Mesmo com as pinhas novas, as condições climáticas precisam ser adequadas. Este é o quarto ano em que o Rio Grande do Sul está em período de estiagem. Em março deste ano, 356 municípios do Estado já haviam decretado situação de emergência em razão da falta de chuva. A estiagem, conforme Adelaide, quando ocorre no período de reprodução e desenvolvimento do pinhão, afeta a produtividade da semente.
Diferente da produção de maçã, milho ou uva, por exemplo, que mesmo com a estiagem podem ser irrigadas e receber a quantidade de água adequada para se desenvolverem, o mesmo processo não pode ser aplicado na araucária. Entretanto, há uma forma de evitar grandes impactos nas safras de pinhão.

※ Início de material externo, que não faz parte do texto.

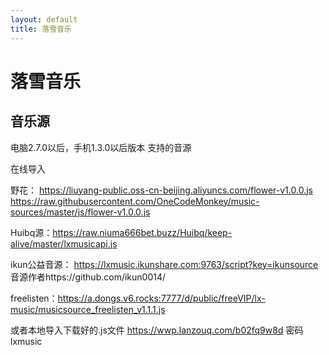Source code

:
 ```yaml
---
layout: default
title: 落雪音乐
---
```


# 落雪音乐

## 音乐源

电脑2.7.0以后，手机1.3.0以后版本 支持的音源

在线导入

野花： https://liuyang-public.oss-cn-beijing.aliyuncs.com/flower-v1.0.0.js https://raw.githubusercontent.com/OneCodeMonkey/music-sources/master/js/flower-v1.0.0.js

Huibq源：https://raw.niuma666bet.buzz/Huibq/keep-alive/master/lxmusicapi.js

ikun公益音源： https://lxmusic.ikunshare.com:9763/script?key=ikunsource 音源作者https://github.com/ikun0014/

freelisten：https://a.dongs.v6.rocks:7777/d/public/freeVIP/lx-music/musicsource_freelisten_v1.1.1.js

或者本地导入下载好的.js文件 https://wwp.lanzouq.com/b02fq9w8d 密码 lxmusic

— Não tem muito o que pode ser feito com relação àa estiagem que afeta as espécies nativas, que é o caso da araucária. Agora, quanto mais os remanescentes de florestas nativas forem preservados, menor será o impacto das estiagens sobre essas florestas de uma maneira geral. Porque assim é possível, de certa forma, ter uma regulação melhor do clima, evitando os extremos — afirma a assessora técnica.
Em nota publicada em março deste ano, a Secretaria de Agricultura, Pecuária, Produção Sustentável e Irrigação apontou uma estimativa para os maiores municípios produtores de pinhão do Estado. Para São Francisco de Paula a safra esperada é de 70 toneladas, em Muitos Capões são 100 toneladas, Cambará do Sul, 50 toneladas, Bom Jesus, 45 toneladas e São José dos Ausentes, 40 toneladas.